Why Doctors Are Making a Connection Between Climate Change and Health

blog-doctor-5.7.15From family doctors to the Surgeon General, more and more medical practitioners are making the same diagnosis: climate change is bad for your health. Doctors are seeing an increase in respiratory ailments, cardiovascular disease, and heat-related deaths.
The cure? Cutting carbon pollution. According to a new study from researchers at Harvard and Syracuse, if the EPA’s proposed plan to curb emissions from power plants is implemented, it could prevent up to 3,500 premature deaths a year, and potentially save billions in health care costs.

The win-win potential goes beyond just medical expenses. As this Grist article by Dr. Jonathan Patz (professor and director of the Global Health Institute at the University of Wisconsin in Madison) and Dr. Howard Frumkin (dean of the School of Public Health at the University of Washington and a Climate for Health leader) points out, fighting climate change offers economic opportunities as well. Tech companies like Google and Microsoft are collecting data to help the nation’s health systems understand and prepare for health impacts – the new technologies they develop to gather this data will make their profits healthier, too. There are also benefits to be gained from climate-friendly behaviors like biking more or eating less red meat.
It’s always important to emphasize the co-benefits of solutions when engaging people on climate issues. But it’s especially crucial when there are lives at stake.
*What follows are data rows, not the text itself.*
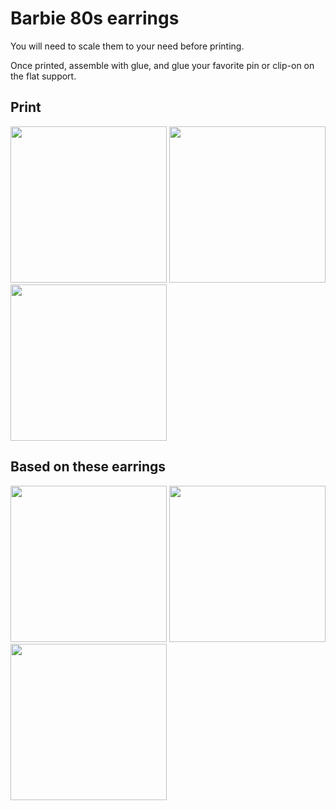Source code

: # Barbie 80s earrings

You will need to scale them to your need before printing. 

Once printed, assemble with glue, and glue your favorite pin or clip-on on the flat support.

## Print
<img src="https://github.com/juliendorra/Barbie-80s-earrings/assets/109677/dcd28d63-b895-46fe-8e72-82979e9bf32e" height="250px">
<img src="https://github.com/juliendorra/Barbie-80s-earrings/assets/109677/fc42fefa-eb93-4ca1-8203-693694aaa991" height="250px">
<img src="https://github.com/juliendorra/Barbie-80s-earrings/assets/109677/842c6bd6-d4c5-493d-84dc-ead5134ab66e" height="250px">

## Based on these earrings


<img src="https://github.com/juliendorra/Barbie-80s-earrings/assets/109677/ee7cb272-032b-4f4f-9e56-63135240b1e8" height="250px">

<img src="https://github.com/juliendorra/Barbie-80s-earrings/assets/109677/d2f94968-bd28-4a18-bd91-0bffd7df0344" height="250px">

<img src="https://github.com/juliendorra/Barbie-80s-earrings/assets/109677/f404eed4-b186-443d-ad7a-004ddeebf309" height="250px">





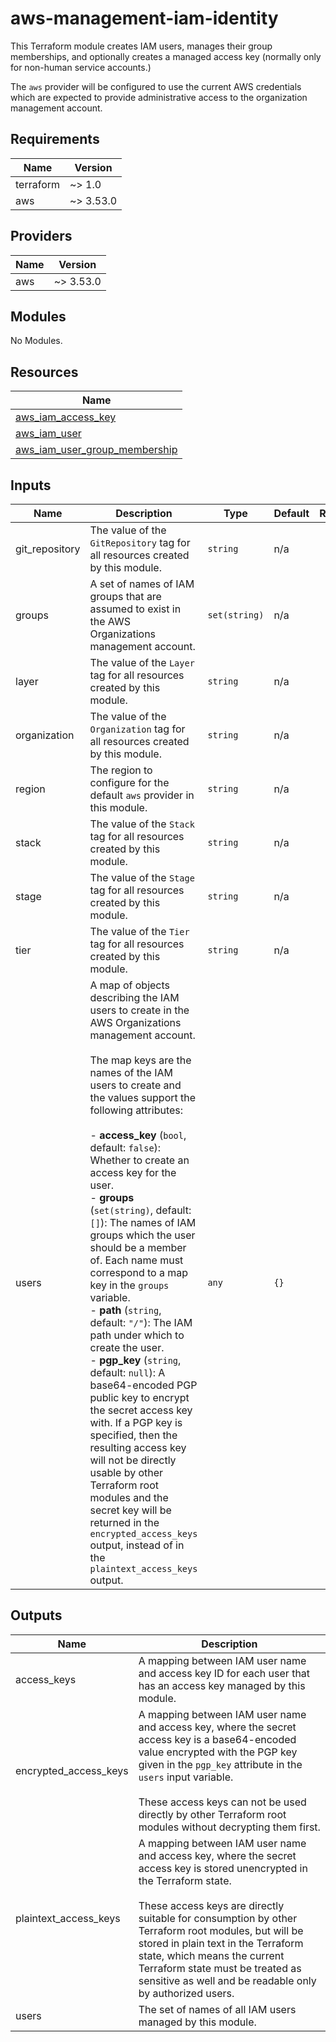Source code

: # aws-management-iam-identity

This Terraform module creates IAM users, manages their group memberships, and
optionally creates a managed access key (normally only for non-human service
accounts.)

The `aws` provider will be configured to use the current AWS credentials which
are expected to provide administrative access to the organization management
account.

<!-- BEGIN_TF_DOCS -->
## Requirements

| Name | Version |
|------|---------|
| terraform | ~> 1.0 |
| aws | ~> 3.53.0 |

## Providers

| Name | Version |
|------|---------|
| aws | ~> 3.53.0 |

## Modules

No Modules.

## Resources

| Name |
|------|
| [aws_iam_access_key](https://registry.terraform.io/providers/hashicorp/aws/latest/docs/resources/iam_access_key) |
| [aws_iam_user](https://registry.terraform.io/providers/hashicorp/aws/latest/docs/resources/iam_user) |
| [aws_iam_user_group_membership](https://registry.terraform.io/providers/hashicorp/aws/latest/docs/resources/iam_user_group_membership) |

## Inputs

| Name | Description | Type | Default | Required |
|------|-------------|------|---------|:--------:|
| git\_repository | The value of the `GitRepository` tag for all resources created by this module. | `string` | n/a | yes |
| groups | A set of names of IAM groups that are assumed to exist in the AWS Organizations management account. | `set(string)` | n/a | yes |
| layer | The value of the `Layer` tag for all resources created by this module. | `string` | n/a | yes |
| organization | The value of the `Organization` tag for all resources created by this module. | `string` | n/a | yes |
| region | The region to configure for the default `aws` provider in this module. | `string` | n/a | yes |
| stack | The value of the `Stack` tag for all resources created by this module. | `string` | n/a | yes |
| stage | The value of the `Stage` tag for all resources created by this module. | `string` | n/a | yes |
| tier | The value of the `Tier` tag for all resources created by this module. | `string` | n/a | yes |
| users | A map of objects describing the IAM users to create in the AWS Organizations management account.<br><br>The map keys are the names of the IAM users to create and the values support the following attributes:<br><br>- **access\_key** (`bool`, default: `false`): Whether to create an access key for the user.<br>- **groups** (`set(string)`, default: `[]`): The names of IAM groups which the user should be a member of. Each name must correspond to a map key in the `groups` variable.<br>- **path** (`string`, default: `"/"`): The IAM path under which to create the user.<br>- **pgp\_key** (`string`, default: `null`): A base64-encoded PGP public key to encrypt the secret access key with. If a PGP key is specified, then the resulting access key will not be directly usable by other Terraform root modules and the secret key will be returned in the `encrypted_access_keys` output, instead of in the `plaintext_access_keys` output. | `any` | `{}` | no |

## Outputs

| Name | Description |
|------|-------------|
| access\_keys | A mapping between IAM user name and access key ID for each user that has an access key managed by this module. |
| encrypted\_access\_keys | A mapping between IAM user name and access key, where the secret access key is a base64-encoded value encrypted with the PGP key given in the `pgp_key` attribute in the `users` input variable.<br><br>These access keys can not be used directly by other Terraform root modules without decrypting them first. |
| plaintext\_access\_keys | A mapping between IAM user name and access key, where the secret access key is stored unencrypted in the Terraform state.<br><br>These access keys are directly suitable for consumption by other Terraform root modules, but will be stored in plain text in the Terraform state, which means the current Terraform state must be treated as sensitive as well and be readable only by authorized users. |
| users | The set of names of all IAM users managed by this module. |

<!-- END_TF_DOCS -->
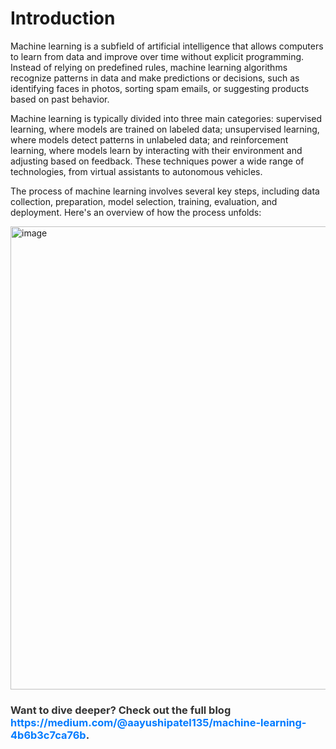 <h1> Introduction </h1>

Machine learning is a subfield of artificial intelligence that allows computers to learn from data and improve over time without explicit programming. Instead of relying on predefined rules, machine learning algorithms recognize patterns in data and make predictions or decisions, such as identifying faces in photos, sorting spam emails, or suggesting products based on past behavior.

Machine learning is typically divided into three main categories: supervised learning, where models are trained on labeled data; unsupervised learning, where models detect patterns in unlabeled data; and reinforcement learning, where models learn by interacting with their environment and adjusting based on feedback. These techniques power a wide range of technologies, from virtual assistants to autonomous vehicles.

The process of machine learning involves several key steps, including data collection, preparation, model selection, training, evaluation, and deployment. Here's an overview of how the process unfolds:

<img width="674" height="741" alt="image" src="https://github.com/user-attachments/assets/f5faf072-fbff-478b-94af-fe41026b9562" />

<h3 style="color: #333; font-weight: bold;">
  Want to dive deeper? Check out the full blog <a href="https://medium.com/@aayushipatel135/machine-learning-4b6b3c7ca76b" style="color: #007bff; text-decoration: none;">https://medium.com/@aayushipatel135/machine-learning-4b6b3c7ca76b</a>.
</h3>

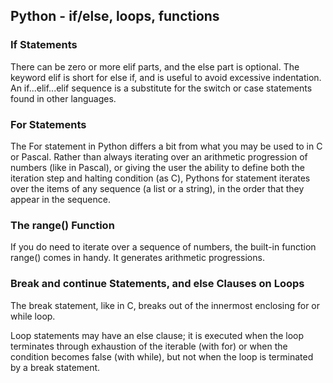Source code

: ## Python - if/else, loops, functions

### If Statements
There can be zero or more elif parts, and the else part is optional. The keyword elif is short for else if, and is useful to avoid excessive indentation. An if...elif...elif sequence is a substitute for the switch or case statements found in other languages.

### For Statements
The For statement in Python differs a bit from what you may be used to in C or Pascal. Rather than always iterating over an arithmetic progression of numbers (like in Pascal), or giving the user the ability to define both the iteration step and halting condition (as C), Pythons for statement iterates over the items of any sequence (a list or a string), in the order that they appear in the sequence.

### The range() Function
If you do need to iterate over a sequence of numbers, the built-in function range() comes in handy. It generates arithmetic progressions.

### Break and continue Statements, and else Clauses on Loops
The break statement, like in C, breaks out of the innermost enclosing for or while loop.

Loop statements may have an else clause; it is executed when the loop terminates through exhaustion of the iterable (with for) or when the condition becomes false (with while), but not when the loop is terminated by a break statement.


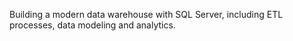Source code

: Building a modern data warehouse with SQL Server, including ETL processes, data modeling and analytics.
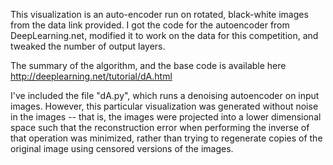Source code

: This visualization is an auto-encoder run on rotated, black-white images from the data link provided.  I got the code for the autoencoder from DeepLearning.net, modified it to work on the data for this competition, and tweaked the number of output layers.

The summary of the algorithm, and the base code is available here http://deeplearning.net/tutorial/dA.html

I've included the file "dA.py", which runs a denoising autoencoder on input images. However, this particular visualization was generated without noise in the images -- that is, the images were projected into a lower dimensional space such that the reconstruction error when performing the inverse of that operation was minimized, rather than trying to regenerate copies of the original image using censored versions of the images.
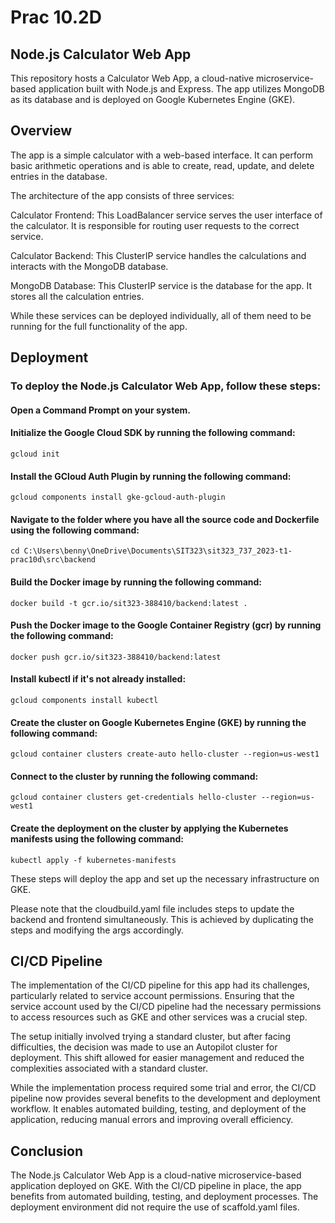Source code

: # Prac 10.2D

## Node.js Calculator Web App
This repository hosts a Calculator Web App, a cloud-native microservice-based application built with Node.js and Express. The app utilizes MongoDB as its database and is deployed on Google Kubernetes Engine (GKE).

## Overview
The app is a simple calculator with a web-based interface. It can perform basic arithmetic operations and is able to create, read, update, and delete entries in the database.

The architecture of the app consists of three services:

Calculator Frontend: This LoadBalancer service serves the user interface of the calculator. It is responsible for routing user requests to the correct service.

Calculator Backend: This ClusterIP service handles the calculations and interacts with the MongoDB database.

MongoDB Database: This ClusterIP service is the database for the app. It stores all the calculation entries.

While these services can be deployed individually, all of them need to be running for the full functionality of the app.

## Deployment
### To deploy the Node.js Calculator Web App, follow these steps:

#### Open a Command Prompt on your system.
#### Initialize the Google Cloud SDK by running the following command:
`gcloud init`
#### Install the GCloud Auth Plugin by running the following command:
`gcloud components install gke-gcloud-auth-plugin`
#### Navigate to the folder where you have all the source code and Dockerfile using the following command:
`cd C:\Users\benny\OneDrive\Documents\SIT323\sit323_737_2023-t1-prac10d\src\backend`
#### Build the Docker image by running the following command:
`docker build -t gcr.io/sit323-388410/backend:latest .`
#### Push the Docker image to the Google Container Registry (gcr) by running the following command:
`docker push gcr.io/sit323-388410/backend:latest`
#### Install kubectl if it's not already installed:
`gcloud components install kubectl`
#### Create the cluster on Google Kubernetes Engine (GKE) by running the following command:
`gcloud container clusters create-auto hello-cluster --region=us-west1`
#### Connect to the cluster by running the following command:
`gcloud container clusters get-credentials hello-cluster --region=us-west1`
#### Create the deployment on the cluster by applying the Kubernetes manifests using the following command:
`kubectl apply -f kubernetes-manifests`
  
These steps will deploy the app and set up the necessary infrastructure on GKE.

Please note that the cloudbuild.yaml file includes steps to update the backend and frontend simultaneously. This is achieved by duplicating the steps and modifying the args accordingly.

## CI/CD Pipeline
The implementation of the CI/CD pipeline for this app had its challenges, particularly related to service account permissions. Ensuring that the service account used by the CI/CD pipeline had the necessary permissions to access resources such as GKE and other services was a crucial step.

The setup initially involved trying a standard cluster, but after facing difficulties, the decision was made to use an Autopilot cluster for deployment. This shift allowed for easier management and reduced the complexities associated with a standard cluster.

While the implementation process required some trial and error, the CI/CD pipeline now provides several benefits to the development and deployment workflow. It enables automated building, testing, and deployment of the application, reducing manual errors and improving overall efficiency.


## Conclusion
The Node.js Calculator Web App is a cloud-native microservice-based application deployed on GKE. With the CI/CD pipeline in place, the app benefits from automated building, testing, and deployment processes. The deployment environment did not require the use of scaffold.yaml files.
  
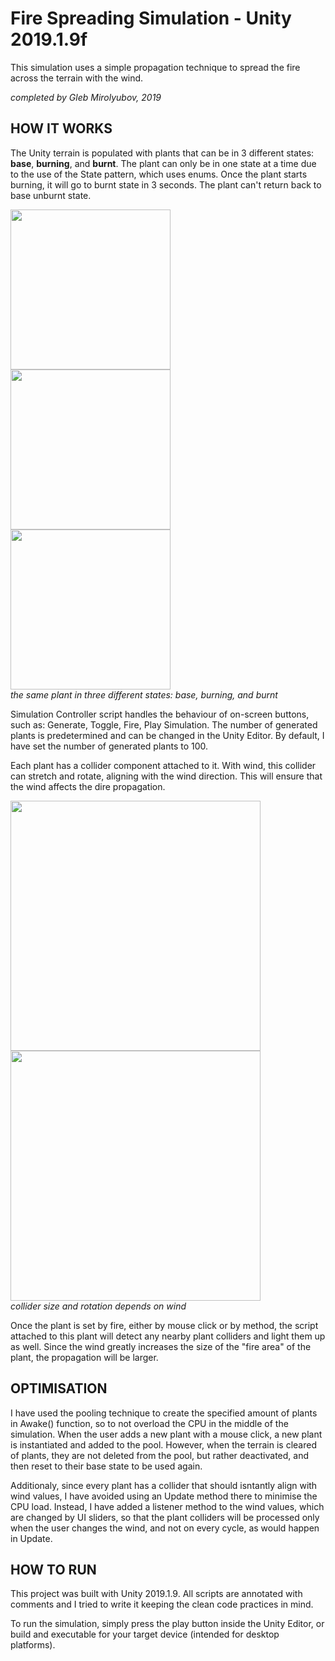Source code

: # Fire Spreading Simulation - Unity 2019.1.9f
This simulation uses a simple propagation technique to spread the fire across the terrain with the wind.  

*completed by Gleb Mirolyubov, 2019*    

## HOW IT WORKS
The Unity terrain is populated with plants that can be in 3 different states: **base**, **burning**, and **burnt**. The plant can only be in one state at a time due to the use of the State pattern, which uses enums. Once the plant starts burning, it will go to burnt state in 3 seconds. The plant can't return back to base unburnt state.

<img src="https://github.com/gleebus/fire-spreading-simulation/blob/master/Fire%20Spreading%20Simulation/Assets/Pictures/Screenshot_3.png" width="256">  <img src="https://github.com/gleebus/fire-spreading-simulation/blob/master/Fire%20Spreading%20Simulation/Assets/Pictures/Screenshot_4.png" width="256">  <img src="https://github.com/gleebus/fire-spreading-simulation/blob/master/Fire%20Spreading%20Simulation/Assets/Pictures/Screenshot_5.png" width="256">  
*the same plant in three different states: base, burning, and burnt*  

Simulation Controller script handles the behaviour of on-screen buttons, such as: Generate, Toggle, Fire, Play Simulation. The number of generated plants is predetermined and can be changed in the Unity Editor. By default, I have set the number of generated plants to 100.  

Each plant has a collider component attached to it. With wind, this collider can stretch and rotate, aligning with the wind direction. This will ensure that the wind affects the dire propagation.  

<img src="https://github.com/gleebus/fire-spreading-simulation/blob/master/Fire%20Spreading%20Simulation/Assets/Pictures/Screenshot_1.png" width="400">  <img src="https://github.com/gleebus/fire-spreading-simulation/blob/master/Fire%20Spreading%20Simulation/Assets/Pictures/Screenshot_2.png" width="400">  
*collider size and rotation depends on wind*  

Once the plant is set by fire, either by mouse click or by method, the script attached to this plant will detect any nearby plant colliders and light them up as well. Since the wind greatly increases the size of the "fire area" of the plant, the propagation will be larger.  

## OPTIMISATION  
I have used the pooling technique to create the specified amount of plants in Awake() function, so to not overload the CPU in the middle of the simulation. When the user adds a new plant with a mouse click, a new plant is instantiated and added to the pool. However, when the terrain is cleared of plants, they are not deleted from the pool, but rather deactivated, and then reset to their base state to be used again.  

Additionaly, since every plant has a collider that should isntantly align with wind values, I have avoided using an Update method there to minimise the CPU load. Instead, I have added a listener method to the wind values, which are changed by UI sliders, so that the plant colliders will be processed only when the user changes the wind, and not on every cycle, as would happen in Update.  

## HOW TO RUN  
This project was built with Unity 2019.1.9. All scripts are annotated with comments and I tried to write it keeping the clean code practices in mind.   

To run the simulation, simply press the play button inside the Unity Editor, or build and executable for your target device (intended for desktop platforms).
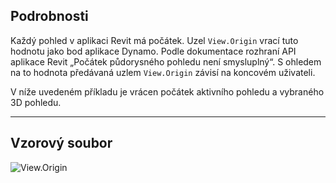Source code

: ## Podrobnosti
Každý pohled v aplikaci Revit má počátek. Uzel `View.Origin` vrací tuto hodnotu jako bod aplikace Dynamo. Podle dokumentace rozhraní API aplikace Revit „Počátek půdorysného pohledu není smysluplný“. S ohledem na to hodnota předávaná uzlem `View.Origin` závisí na koncovém uživateli.

V níže uvedeném příkladu je vrácen počátek aktivního pohledu a vybraného 3D pohledu.
___
## Vzorový soubor

![View.Origin](./Revit.Elements.Views.View.Origin_img.jpg)
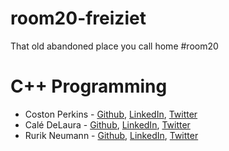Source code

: # room20-freiziet
That old abandoned place you call home #room20

# C++ Programming
* Coston Perkins - [Github](https://github.com/coston/), [LinkedIn](https://www.linkedin.com/in/costonperkins), [Twitter](https://twitter.com/costonperkins)
* Calé DeLaura - [Github](https://github.com/caledelaura), [LinkedIn](https://www.linkedin.com/in/caledelaura), [Twitter](https://twitter.com/calendelaura)
* Rurik Neumann - [Github](https://github.com/Rurikneu), [LinkedIn](www.linkedin.com/in/rurikneu), [Twitter](https://twitter.com/Rurikneu)
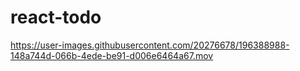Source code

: # react-todo

https://user-images.githubusercontent.com/20276678/196388988-148a744d-066b-4ede-be91-d006e6464a67.mov

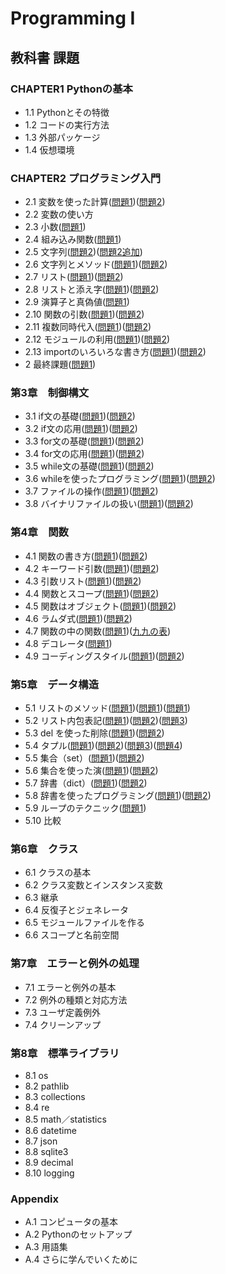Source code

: # Programming I
## 教科書 課題
### CHAPTER1 Pythonの基本
* 1.1 Pythonとその特徴
* 1.2 コードの実行方法
* 1.3 外部パッケージ
* 1.4 仮想環境
### CHAPTER2 プログラミング入門
* 2.1 変数を使った計算([問題1](CHAPTER02/Q2_1_1.py))([問題2](CHAPTER02/Q2_1_2.py))
* 2.2 変数の使い方
* 2.3 小数([問題1](CHAPTER02/Q2_3_1.py))
* 2.4 組み込み関数([問題1](CHAPTER02/Q2_4_1.py))
* 2.5 文字列([問題2](CHAPTER02/Q2_5_2.py))([問題2追加](CHAPTER02/Q2_5_2_extra.py))
* 2.6 文字列とメソッド([問題1](CHAPTER02/Q2_6_1.py))([問題2](CHAPTER02/Q2_6_2.py))
* 2.7 リスト([問題1](CHAPTER02/Q2_7_1.py))([問題2](CHAPTER02/Q2_7_2.py))
* 2.8 リストと添え字([問題1](CHAPTER02/Q2_8_1.py))([問題2](CHAPTER02/Q2_8_2.py))
* 2.9 演算子と真偽値([問題1](CHAPTER02/Q2_9_1.py))
* 2.10 関数の引数([問題1](CHAPTER02/Q2_10_1.py))([問題2](CHAPTER02/Q2_10_2.py))
* 2.11 複数同時代入([問題1](CHAPTER02/Q2_11_1.py))([問題2](CHAPTER02/Q2_11_2.py))
* 2.12 モジュールの利用([問題1](CHAPTER02/Q2_12_1.py))([問題2](CHAPTER02/Q2_12_2.py))
* 2.13 importのいろいろな書き方([問題1](CHAPTER02/Q2_13_1.py))([問題2](CHAPTER02/Q2_13_2.py))
* 2 最終課題([問題1](CHAPTER02/Q2_final.py))
### 第3章　制御構文
* 3.1 if文の基礎([問題1](CHAPTER03/Q3_1_1.py))([問題2](CHAPTER03/Q3_1_2.py))
* 3.2 if文の応用([問題1](CHAPTER03/Q3_2_1.py))([問題2](CHAPTER03/Q3_2_2.py))
* 3.3 for文の基礎([問題1](CHAPTER03/Q3_3_1.py))([問題2](CHAPTER03/Q3_3_2.py))
* 3.4 for文の応用([問題1](CHAPTER03/Q3_4_1.py))([問題2](CHAPTER03/Q3_4_2.py))
* 3.5 while文の基礎([問題1](CHAPTER03/Q3_5_1.py))([問題2](CHAPTER03/Q3_5_2.py))
* 3.6 whileを使ったプログラミング([問題1](CHAPTER03/Q3_6_1.py))([問題2](CHAPTER03/Q3_6_2.py))
* 3.7 ファイルの操作([問題1](CHAPTER03/Q3_7_1.py))([問題2](CHAPTER03/Q3_7_2.py))
* 3.8 バイナリファイルの扱い([問題1](CHAPTER03/Q3_8_1.py))([問題2](CHAPTER03/Q3_8_2.py))
### 第4章　関数
* 4.1 関数の書き方([問題1](CHAPTER04/Q4_1_1.py))([問題2](CHAPTER04/Q4_1_2.py))
* 4.2 キーワード引数([問題1](CHAPTER04/Q4_2_1.py))([問題2](CHAPTER04/Q4_2_2.py))
* 4.3 引数リスト([問題1](CHAPTER04/Q4_3_1.py))([問題2](CHAPTER04/Q4_3_2.py))
* 4.4 関数とスコープ([問題1](CHAPTER04/Q4_4_1.py))([問題2](CHAPTER04/Q4_4_2.py))
* 4.5 関数はオブジェクト([問題1](CHAPTER04/Q4_5_1.py))([問題2](CHAPTER04/Q4_5_2.py))
* 4.6 ラムダ式([問題1](CHAPTER04/Q4_6_1.py))([問題2](CHAPTER04/Q4_6_2.py))
* 4.7 関数の中の関数([問題1](CHAPTER04/Q4_7_1.py))([九九の表](CHAPTER04/Q4_7_3.py))
* 4.8 デコレータ([問題1](CHAPTER04/Q4_8_1.py))
* 4.9 コーディングスタイル([問題1](CHAPTER04/Q4_9_1.py))([問題2](CHAPTER04/Q4_9_2.py))
### 第5章　データ構造
* 5.1 リストのメソッド([問題1](CHAPTER05/Q5_1_1.py))([問題1](CHAPTER05/Q5_1_2.py))([問題1](CHAPTER05/Q5_1_3.py))
* 5.2 リスト内包表記([問題1](CHAPTER05/Q5_2_1.py))([問題2](CHAPTER05/Q5_2_2.py))([問題3](CHAPTER05/Q5_2_3.py))
* 5.3 del を使った削除([問題1](CHAPTER05/Q5_3_1.py))([問題2](CHAPTER05/Q5_3_2.py))
* 5.4 タプル([問題1](CHAPTER05/Q5_4_1.py))([問題2](CHAPTER05/Q5_4_2.py))([問題3](CHAPTER05/Q5_4_3.py))([問題4](CHAPTER05/Q5_4_4.py))
* 5.5 集合（set）([問題1](CHAPTER05/Q5_5_1.py))([問題2](CHAPTER05/Q5_5_2.py))
* 5.6 集合を使った演([問題1](CHAPTER05/Q5_6_1.py))([問題2](CHAPTER05/Q5_6_2.py))
* 5.7 辞書（dict）([問題1](CHAPTER05/Q5_7_1.py))([問題2](CHAPTER05/Q5_7_2.py))
* 5.8 辞書を使ったプログラミング([問題1](CHAPTER05/Q5_8_1.py))([問題2](CHAPTER05/Q5_8_2.py))
* 5.9 ループのテクニック([問題1](CHAPTER05/Q5_9_1.py))
* 5.10 比較
### 第6章　クラス
* 6.1 クラスの基本
* 6.2 クラス変数とインスタンス変数
* 6.3 継承
* 6.4 反復子とジェネレータ
* 6.5 モジュールファイルを作る
* 6.6 スコープと名前空間
### 第7章　エラーと例外の処理
* 7.1 エラーと例外の基本
* 7.2 例外の種類と対応方法
* 7.3 ユーザ定義例外
* 7.4 クリーンアップ
### 第8章　標準ライブラリ
* 8.1 os
* 8.2 pathlib
* 8.3 collections
* 8.4 re
* 8.5 math／statistics
* 8.6 datetime
* 8.7 json
* 8.8 sqlite3
* 8.9 decimal
* 8.10 logging
### Appendix
* A.1 コンピュータの基本
* A.2 Pythonのセットアップ
* A.3 用語集
* A.4 さらに学んでいくために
Doctors Are Already Seeing Links Between Climate Change and Their Patients’ Health

By Jonathan Patz and Howard Frumkin
It’s never a comfortable conversation, but it’s one that doctors like us have learned to deliver to our patients: Your behavior is endangering your health, and you need to recognize the risks.
Usually, clear-eyed patients can see the symptoms themselves — weight gain, let’s say, or difficulty breathing — as well as the changes necessary to improve their health.
Now, the nation’s leading medical practitioners — with the White House behind them — are stepping forward with a diagnosis that all of us should heed, because the symptoms are becoming undeniable and the risks tremendous: Climate change is a health threat.